((The following text is not dated, but other accounts put the move to Stanley on this day:))
We were then ordered out onto the streets and marched to the sea wall, where the oldest looking launches were awaiting to transport us to Stanley Peninsula, where we would be out of the way.
Again we were at the end of the line, and while we waited for our turn to be put on a launch, I saw a Japanese soldier beat a Chinese to death with a bamboo pole. He seemed to be thirsting for blood, and I was terrified that he would do the same to Owen. There was another Japanese soldier who had a golf club in his hand, who was making for an old Chinese woman who appeared to be in a rice queue. He swung his golf club with all his might at the back of her head and she fell like a stone. Thank goodness we moved on after that and were put on the launches, herded like cattle. We reached Stanley, where it was a "free for all" to find somewhere to live.

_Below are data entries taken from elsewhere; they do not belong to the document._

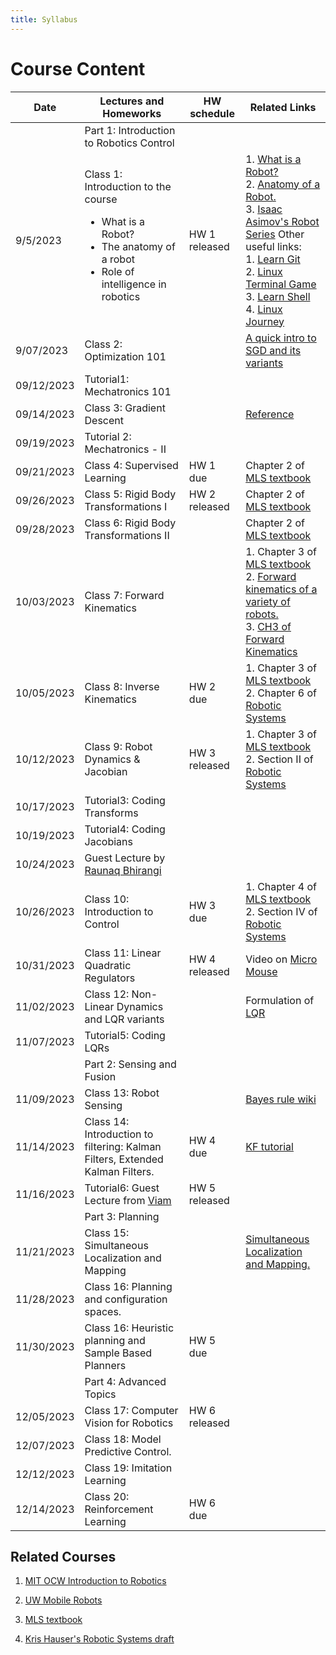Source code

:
 ```yaml
---
title: Syllabus
---
```

# Course Content

| Date | Lectures and Homeworks | HW schedule | Related Links |
|---|---|---|---|
|  |  Part 1: Introduction to Robotics Control |  |  |
| 9/5/2023 | Class 1: Introduction to the course <ul><li>What is a Robot?</li><li>The anatomy of a robot</li><li>Role of intelligence in robotics</li></ul> | HW 1 released | 1. [What is a Robot?](https://robots.ieee.org/learn/what-is-a-robot/) <br />2. [Anatomy of a Robot.](http://motion.cs.illinois.edu/RoboticSystems/AnatomyOfARobot.html) <br />3. [Isaac Asimov's Robot Series](https://www.penguinrandomhouse.com/series/RBS/the-robot-series) Other useful links:<br /> 1. [Learn Git](https://learngitbranching.js.org/?locale=en_US) <br /> 2. [Linux Terminal Game](http://web.mit.edu/mprat/Public/web/Terminus/Web/main.html) <br /> 3. [Learn Shell](https://www.learnshell.org/) <br /> 4. [Linux Journey](https://linuxjourney.com/) |
| 9/07/2023 | Class 2:  Optimization 101 |  | [A quick intro to SGD and its variants](https://ruder.io/optimizing-gradient-descent/) | 
| 09/12/2023 | Tutorial1: Mechatronics 101 |  | |
| 09/14/2023 | Class 3: Gradient Descent |  | [Reference](https://towardsdatascience.com/gradient-descent-algorithm-a-deep-dive-cf04e8115f21) |
| 09/19/2023 | Tutorial 2: Mechatronics - II |  |  |
| 09/21/2023 | Class 4: Supervised Learning | HW 1 due |  Chapter 2 of [MLS textbook](http://www.cse.lehigh.edu/~trink/Courses/RoboticsII/reading/murray-li-sastry-94-complete.pdf)|
| 09/26/2023 | Class 5: Rigid Body Transformations I| HW 2 released | Chapter 2 of [MLS textbook](http://www.cse.lehigh.edu/~trink/Courses/RoboticsII/reading/murray-li-sastry-94-complete.pdf) |
| 09/28/2023 | Class 6: Rigid Body Transformations II| | Chapter 2 of [MLS textbook](http://www.cse.lehigh.edu/~trink/Courses/RoboticsII/reading/murray-li-sastry-94-complete.pdf) |
| 10/03/2023 | Class 7: Forward Kinematics |  |1. Chapter 3 of [MLS textbook](http://www.cse.lehigh.edu/~trink/Courses/RoboticsII/reading/murray-li-sastry-94-complete.pdf)<br /> 2. [Forward kinematics of a variety of robots.](https://www.sciencedirect.com/topics/engineering/forward-kinematics)<br/> 3. [CH3 of Forward Kinematics](https://users.cs.duke.edu/~brd/Teaching/Bio/asmb/current/Papers/chap3-forward-kinematics.pdf)|
| 10/05/2023 | Class 8:  Inverse Kinematics  | HW 2 due | 1. Chapter 3 of [MLS textbook](http://www.cse.lehigh.edu/~trink/Courses/RoboticsII/reading/murray-li-sastry-94-complete.pdf)  <br /> 2. Chapter 6 of [Robotic Systems](https://motion.cs.illinois.edu/RoboticSystems/)| |
| 10/12/2023 | Class 9: Robot Dynamics & Jacobian | HW 3 released| 1. Chapter 3 of [MLS textbook](http://www.cse.lehigh.edu/~trink/Courses/RoboticsII/reading/murray-li-sastry-94-complete.pdf)  <br /> 2. Section II of [Robotic Systems](https://motion.cs.illinois.edu/RoboticSystems/)|
| 10/17/2023 | Tutorial3: Coding Transforms |  | |
| 10/19/2023 | Tutorial4: Coding Jacobians  | ||
| 10/24/2023 | Guest Lecture by [Raunaq Bhirangi](https://raunaqbhirangi.github.io/) |
| 10/26/2023 | Class 10: Introduction to Control | HW 3 due | 1. Chapter 4 of [MLS textbook](http://www.cse.lehigh.edu/~trink/Courses/RoboticsII/reading/murray-li-sastry-94-complete.pdf)  <br /> 2. Section IV of [Robotic Systems](https://motion.cs.illinois.edu/RoboticSystems/) |
| 10/31/2023 | Class 11:  Linear Quadratic Regulators | HW 4 released | Video on [Micro Mouse](https://youtu.be/A4hzCcFikm0) | 
|11/02/2023 |  Class 12: Non-Linear Dynamics and LQR variants |  | Formulation of [LQR](https://www.cds.caltech.edu/~murray/courses/cds110/wi06/lqr.pdf)|
| 11/07/2023 | Tutorial5: Coding LQRs  |||
| |  Part 2: Sensing and Fusion |  | |
| 11/09/2023 | Class 13:  Robot Sensing |  | [Bayes rule wiki](https://en.wikipedia.org/wiki/Bayes%27_theorem)|
| 11/14/2023 | Class 14:  Introduction to filtering: Kalman Filters, Extended Kalman Filters. |HW 4 due | [KF tutorial](https://www.kalmanfilter.net/default.aspx)|
| 11/16/2023 | Tutorial6: Guest Lecture from [Viam](https://www.viam.com/) |HW 5 released| |
| | Part 3: Planning |  | |
| 11/21/2023 | Class 15: Simultaneous Localization and Mapping|| [Simultaneous Localization and Mapping.](https://people.eecs.berkeley.edu/~pabbeel/cs287-fa09/readings/Durrant-Whyte_Bailey_SLAM-tutorial-I.pdf) |
| 11/28/2023 | Class 16: Planning and configuration spaces. |  ||
| 11/30/2023 | Class 16: Heuristic planning and Sample Based Planners | HW 5 due |  |
| | Part 4: Advanced Topics |  | |
| 12/05/2023 | Class 17: Computer Vision for Robotics | HW 6 released |  |
| 12/07/2023 | Class 18: Model Predictive Control. |   |  |
| 12/12/2023 | Class 19: Imitation Learning |  | |
| 12/14/2023 | Class 20: Reinforcement Learning |HW 6 due  | |



## Related Courses
1. [MIT OCW Introduction to Robotics](https://ocw.mit.edu/courses/mechanical-engineering/2-12-introduction-to-robotics-fall-2005/lecture-notes/)

2. [UW Mobile Robots](https://courses.cs.washington.edu/courses/cse490r/19sp/)

3. [MLS textbook](http://www.cse.lehigh.edu/~trink/Courses/RoboticsII/reading/murray-li-sastry-94-complete.pdf)

4. [Kris Hauser's Robotic Systems draft](https://motion.cs.illinois.edu/RoboticSystems/)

Stanley consisted of the prison warders' quarters, several bungalows, and a college. Five thousand of us had to find accommodation! We five (Carmen, Mary, Alec, Owen, and myself) found a room with a mother, father, and daughter, in what was known as the married blocks, which had been occupied by the European staff of the prison, and was really the headquarters of the camp where all the administration was carried out. There was little or no furniture anywhere, as the whole place had been looted, so we had to sleep as best we could, all eight of us. There was a double bed in the room and the parents and daughter slept in that; I slept on the floor on a none too clean mattress with Alec and Owen, Mary and Carmen did their best to share a camp bed.
While we were all trying to settle ourselves, an old piano was found in one of the flats, which was brought down onto the lawn outside, where someone started playing all the old songs that everyone knew, so all joined in a "sing-song". The Japanese could not understand this; we had been defeated, and here we were singing for all we were worth!